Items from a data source
╔══

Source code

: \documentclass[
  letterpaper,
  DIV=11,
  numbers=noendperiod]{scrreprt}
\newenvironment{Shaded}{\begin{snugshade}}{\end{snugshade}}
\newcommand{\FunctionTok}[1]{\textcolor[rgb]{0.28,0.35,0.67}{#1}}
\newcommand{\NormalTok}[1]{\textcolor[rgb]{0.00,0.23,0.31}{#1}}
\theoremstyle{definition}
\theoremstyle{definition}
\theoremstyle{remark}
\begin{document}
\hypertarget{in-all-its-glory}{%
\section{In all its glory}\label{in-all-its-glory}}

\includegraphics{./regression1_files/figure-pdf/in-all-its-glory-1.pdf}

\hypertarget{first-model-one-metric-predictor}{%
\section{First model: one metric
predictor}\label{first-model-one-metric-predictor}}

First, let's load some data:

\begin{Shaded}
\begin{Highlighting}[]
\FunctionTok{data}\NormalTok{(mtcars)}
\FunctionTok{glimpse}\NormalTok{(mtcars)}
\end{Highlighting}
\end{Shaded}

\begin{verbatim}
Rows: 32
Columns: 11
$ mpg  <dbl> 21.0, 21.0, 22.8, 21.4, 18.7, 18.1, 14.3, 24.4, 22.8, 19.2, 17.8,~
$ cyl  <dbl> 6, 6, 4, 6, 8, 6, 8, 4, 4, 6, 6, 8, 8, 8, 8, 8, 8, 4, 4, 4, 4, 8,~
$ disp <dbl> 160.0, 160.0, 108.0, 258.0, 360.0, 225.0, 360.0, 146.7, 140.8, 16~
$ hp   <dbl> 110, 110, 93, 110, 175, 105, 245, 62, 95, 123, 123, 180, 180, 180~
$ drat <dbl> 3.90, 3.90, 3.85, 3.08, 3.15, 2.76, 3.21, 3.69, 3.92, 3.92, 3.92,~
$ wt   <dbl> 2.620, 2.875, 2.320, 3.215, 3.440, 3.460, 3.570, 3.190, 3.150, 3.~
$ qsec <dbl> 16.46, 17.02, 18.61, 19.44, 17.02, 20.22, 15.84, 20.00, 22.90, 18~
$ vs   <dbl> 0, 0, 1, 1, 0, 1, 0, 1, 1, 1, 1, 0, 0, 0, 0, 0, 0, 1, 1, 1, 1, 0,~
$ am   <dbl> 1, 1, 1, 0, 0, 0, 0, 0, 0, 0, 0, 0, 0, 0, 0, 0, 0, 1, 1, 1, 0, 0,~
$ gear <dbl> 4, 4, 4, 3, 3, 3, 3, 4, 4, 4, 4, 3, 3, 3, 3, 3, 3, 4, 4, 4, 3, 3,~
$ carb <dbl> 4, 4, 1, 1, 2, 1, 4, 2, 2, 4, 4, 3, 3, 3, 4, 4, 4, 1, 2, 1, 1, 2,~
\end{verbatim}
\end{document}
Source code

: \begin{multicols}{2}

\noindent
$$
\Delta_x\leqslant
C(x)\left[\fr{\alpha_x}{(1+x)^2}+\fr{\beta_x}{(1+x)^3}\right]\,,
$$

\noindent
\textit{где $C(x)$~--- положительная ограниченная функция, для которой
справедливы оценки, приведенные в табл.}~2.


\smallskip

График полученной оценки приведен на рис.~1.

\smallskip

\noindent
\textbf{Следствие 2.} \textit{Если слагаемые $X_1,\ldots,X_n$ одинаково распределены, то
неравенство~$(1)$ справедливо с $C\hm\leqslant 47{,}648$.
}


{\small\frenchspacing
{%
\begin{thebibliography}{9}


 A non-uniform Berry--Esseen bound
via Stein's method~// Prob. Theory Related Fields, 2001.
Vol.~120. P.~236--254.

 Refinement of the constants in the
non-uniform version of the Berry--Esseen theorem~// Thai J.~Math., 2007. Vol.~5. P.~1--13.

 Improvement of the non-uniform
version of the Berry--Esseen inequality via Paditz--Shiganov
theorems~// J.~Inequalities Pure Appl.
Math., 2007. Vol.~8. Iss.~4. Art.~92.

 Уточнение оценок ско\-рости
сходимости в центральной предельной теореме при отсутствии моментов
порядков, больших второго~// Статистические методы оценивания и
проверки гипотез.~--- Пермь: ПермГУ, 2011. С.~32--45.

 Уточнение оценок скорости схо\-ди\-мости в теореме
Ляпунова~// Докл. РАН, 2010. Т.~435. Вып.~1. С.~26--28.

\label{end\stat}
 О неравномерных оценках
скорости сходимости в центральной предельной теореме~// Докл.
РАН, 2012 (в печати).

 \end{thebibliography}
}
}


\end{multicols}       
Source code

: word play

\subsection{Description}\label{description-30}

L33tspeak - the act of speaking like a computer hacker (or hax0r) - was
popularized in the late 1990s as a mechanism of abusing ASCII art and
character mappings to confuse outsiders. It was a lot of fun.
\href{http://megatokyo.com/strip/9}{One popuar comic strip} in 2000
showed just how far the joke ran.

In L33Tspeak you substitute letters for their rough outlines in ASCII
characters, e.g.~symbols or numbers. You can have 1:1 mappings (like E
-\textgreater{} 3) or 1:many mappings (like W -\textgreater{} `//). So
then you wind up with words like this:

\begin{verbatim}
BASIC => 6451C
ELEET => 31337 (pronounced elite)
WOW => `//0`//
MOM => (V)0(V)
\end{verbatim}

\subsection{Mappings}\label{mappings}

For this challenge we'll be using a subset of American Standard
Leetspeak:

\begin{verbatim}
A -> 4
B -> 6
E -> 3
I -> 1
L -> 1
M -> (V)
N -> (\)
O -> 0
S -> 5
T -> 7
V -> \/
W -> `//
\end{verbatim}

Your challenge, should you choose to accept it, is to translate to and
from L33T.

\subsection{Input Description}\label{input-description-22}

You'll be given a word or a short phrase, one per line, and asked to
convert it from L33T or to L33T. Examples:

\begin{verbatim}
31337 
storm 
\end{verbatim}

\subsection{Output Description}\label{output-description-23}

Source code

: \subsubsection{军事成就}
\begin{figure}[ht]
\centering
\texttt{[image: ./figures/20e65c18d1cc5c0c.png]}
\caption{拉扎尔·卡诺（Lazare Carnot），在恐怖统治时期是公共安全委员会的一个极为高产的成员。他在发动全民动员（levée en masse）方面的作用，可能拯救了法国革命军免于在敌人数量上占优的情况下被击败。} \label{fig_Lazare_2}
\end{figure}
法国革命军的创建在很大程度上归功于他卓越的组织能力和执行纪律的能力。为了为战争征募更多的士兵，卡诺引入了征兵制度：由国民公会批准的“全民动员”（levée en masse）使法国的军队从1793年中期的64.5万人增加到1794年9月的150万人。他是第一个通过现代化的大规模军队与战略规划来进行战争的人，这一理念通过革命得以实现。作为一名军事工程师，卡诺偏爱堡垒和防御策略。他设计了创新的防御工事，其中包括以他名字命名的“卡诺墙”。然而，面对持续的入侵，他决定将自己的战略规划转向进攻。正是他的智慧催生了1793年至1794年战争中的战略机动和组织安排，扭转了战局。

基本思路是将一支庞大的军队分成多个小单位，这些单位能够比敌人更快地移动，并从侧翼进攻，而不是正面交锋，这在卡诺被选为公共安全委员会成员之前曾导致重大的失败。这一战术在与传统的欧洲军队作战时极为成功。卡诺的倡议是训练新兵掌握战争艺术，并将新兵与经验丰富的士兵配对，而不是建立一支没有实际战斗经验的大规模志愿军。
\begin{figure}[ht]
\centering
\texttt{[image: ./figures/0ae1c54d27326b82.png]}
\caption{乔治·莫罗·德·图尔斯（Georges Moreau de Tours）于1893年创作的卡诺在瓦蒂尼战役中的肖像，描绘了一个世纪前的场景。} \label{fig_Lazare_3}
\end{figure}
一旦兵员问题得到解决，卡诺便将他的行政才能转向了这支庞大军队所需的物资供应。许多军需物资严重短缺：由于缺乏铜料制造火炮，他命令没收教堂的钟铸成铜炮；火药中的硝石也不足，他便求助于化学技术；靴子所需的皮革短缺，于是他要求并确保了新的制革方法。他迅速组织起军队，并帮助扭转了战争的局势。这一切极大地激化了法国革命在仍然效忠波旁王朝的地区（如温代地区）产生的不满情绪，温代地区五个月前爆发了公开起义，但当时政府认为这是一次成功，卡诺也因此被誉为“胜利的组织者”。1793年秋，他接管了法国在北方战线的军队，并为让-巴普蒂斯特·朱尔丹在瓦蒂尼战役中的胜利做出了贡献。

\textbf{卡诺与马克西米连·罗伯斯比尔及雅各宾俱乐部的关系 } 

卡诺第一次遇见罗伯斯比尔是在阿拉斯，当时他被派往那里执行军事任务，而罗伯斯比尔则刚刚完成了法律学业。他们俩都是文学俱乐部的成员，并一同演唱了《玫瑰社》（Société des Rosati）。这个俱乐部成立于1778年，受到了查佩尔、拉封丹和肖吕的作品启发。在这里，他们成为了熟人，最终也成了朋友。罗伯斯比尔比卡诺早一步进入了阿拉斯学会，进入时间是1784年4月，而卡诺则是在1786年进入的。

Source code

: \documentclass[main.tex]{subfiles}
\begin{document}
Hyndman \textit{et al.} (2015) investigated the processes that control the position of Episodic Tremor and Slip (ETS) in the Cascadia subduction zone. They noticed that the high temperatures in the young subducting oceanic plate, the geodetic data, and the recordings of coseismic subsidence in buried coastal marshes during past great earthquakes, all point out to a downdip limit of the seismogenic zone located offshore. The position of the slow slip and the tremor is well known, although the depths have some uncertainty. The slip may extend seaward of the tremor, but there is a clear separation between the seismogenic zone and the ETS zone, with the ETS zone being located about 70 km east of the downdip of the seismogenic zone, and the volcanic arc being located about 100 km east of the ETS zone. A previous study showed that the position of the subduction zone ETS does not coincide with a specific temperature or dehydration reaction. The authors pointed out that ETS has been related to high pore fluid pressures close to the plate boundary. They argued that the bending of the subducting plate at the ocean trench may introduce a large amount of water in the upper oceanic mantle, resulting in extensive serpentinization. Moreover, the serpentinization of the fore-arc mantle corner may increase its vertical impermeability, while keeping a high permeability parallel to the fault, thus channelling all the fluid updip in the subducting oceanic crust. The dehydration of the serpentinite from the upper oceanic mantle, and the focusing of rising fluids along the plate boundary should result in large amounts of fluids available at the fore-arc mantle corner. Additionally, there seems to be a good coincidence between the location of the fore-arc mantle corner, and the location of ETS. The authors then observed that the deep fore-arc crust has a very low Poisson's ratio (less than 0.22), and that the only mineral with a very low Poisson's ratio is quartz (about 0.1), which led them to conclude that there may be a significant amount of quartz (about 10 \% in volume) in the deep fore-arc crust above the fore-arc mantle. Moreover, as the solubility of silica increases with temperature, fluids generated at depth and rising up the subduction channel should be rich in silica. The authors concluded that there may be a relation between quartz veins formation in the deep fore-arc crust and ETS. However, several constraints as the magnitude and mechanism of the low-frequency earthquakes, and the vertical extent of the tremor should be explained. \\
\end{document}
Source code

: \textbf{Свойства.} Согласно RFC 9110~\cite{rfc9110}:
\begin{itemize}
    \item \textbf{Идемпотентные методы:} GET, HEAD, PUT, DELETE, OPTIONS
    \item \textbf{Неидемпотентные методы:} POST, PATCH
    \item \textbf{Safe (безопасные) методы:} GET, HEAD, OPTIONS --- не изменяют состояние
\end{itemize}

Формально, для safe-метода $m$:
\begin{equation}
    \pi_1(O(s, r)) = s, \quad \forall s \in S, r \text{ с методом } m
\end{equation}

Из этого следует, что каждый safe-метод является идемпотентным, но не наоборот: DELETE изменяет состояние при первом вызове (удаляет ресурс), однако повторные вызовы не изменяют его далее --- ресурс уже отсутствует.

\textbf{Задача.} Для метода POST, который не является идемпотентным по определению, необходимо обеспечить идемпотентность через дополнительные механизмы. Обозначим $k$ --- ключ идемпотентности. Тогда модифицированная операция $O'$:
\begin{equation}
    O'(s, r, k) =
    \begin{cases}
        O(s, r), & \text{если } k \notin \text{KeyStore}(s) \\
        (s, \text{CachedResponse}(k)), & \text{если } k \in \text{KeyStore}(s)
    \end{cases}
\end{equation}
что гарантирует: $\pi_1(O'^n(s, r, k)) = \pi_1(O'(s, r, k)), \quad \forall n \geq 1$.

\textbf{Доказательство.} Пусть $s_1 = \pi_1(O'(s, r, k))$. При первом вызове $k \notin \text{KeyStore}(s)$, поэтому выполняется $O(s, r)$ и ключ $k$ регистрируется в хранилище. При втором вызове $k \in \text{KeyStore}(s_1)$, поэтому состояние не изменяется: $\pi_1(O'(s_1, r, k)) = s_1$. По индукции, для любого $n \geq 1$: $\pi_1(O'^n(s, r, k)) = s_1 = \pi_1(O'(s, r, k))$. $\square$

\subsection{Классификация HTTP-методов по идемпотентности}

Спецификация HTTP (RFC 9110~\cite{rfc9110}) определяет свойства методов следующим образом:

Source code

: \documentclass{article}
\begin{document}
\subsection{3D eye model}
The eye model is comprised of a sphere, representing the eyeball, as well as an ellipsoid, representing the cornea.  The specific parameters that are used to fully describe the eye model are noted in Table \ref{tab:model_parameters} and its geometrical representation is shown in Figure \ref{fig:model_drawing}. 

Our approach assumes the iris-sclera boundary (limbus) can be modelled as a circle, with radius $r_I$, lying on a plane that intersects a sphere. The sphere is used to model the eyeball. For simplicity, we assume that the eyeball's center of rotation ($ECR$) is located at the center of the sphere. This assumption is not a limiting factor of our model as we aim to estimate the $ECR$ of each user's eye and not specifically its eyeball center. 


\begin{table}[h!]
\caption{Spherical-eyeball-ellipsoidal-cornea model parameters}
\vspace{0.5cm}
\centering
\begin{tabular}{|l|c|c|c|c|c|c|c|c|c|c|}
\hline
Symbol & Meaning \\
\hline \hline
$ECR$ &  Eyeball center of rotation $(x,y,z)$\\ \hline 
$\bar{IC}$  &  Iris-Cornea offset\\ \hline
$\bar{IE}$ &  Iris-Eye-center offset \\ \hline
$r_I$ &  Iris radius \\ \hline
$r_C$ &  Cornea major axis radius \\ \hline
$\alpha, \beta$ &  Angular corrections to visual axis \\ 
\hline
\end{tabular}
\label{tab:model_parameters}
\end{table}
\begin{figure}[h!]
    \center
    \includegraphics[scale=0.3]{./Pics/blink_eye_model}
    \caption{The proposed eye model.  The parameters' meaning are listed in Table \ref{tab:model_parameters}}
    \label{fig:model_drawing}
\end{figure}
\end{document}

╚══

### ABOUT THIS EXERCISE
Go through the entries and report every line with the string "offset".

### OUTPUT FOR THIS TASK
$\bar{IC}$  &  Iris-Cornea offset\\ \hline
$\bar{IE}$ &  Iris-Eye-center offset \\ \hline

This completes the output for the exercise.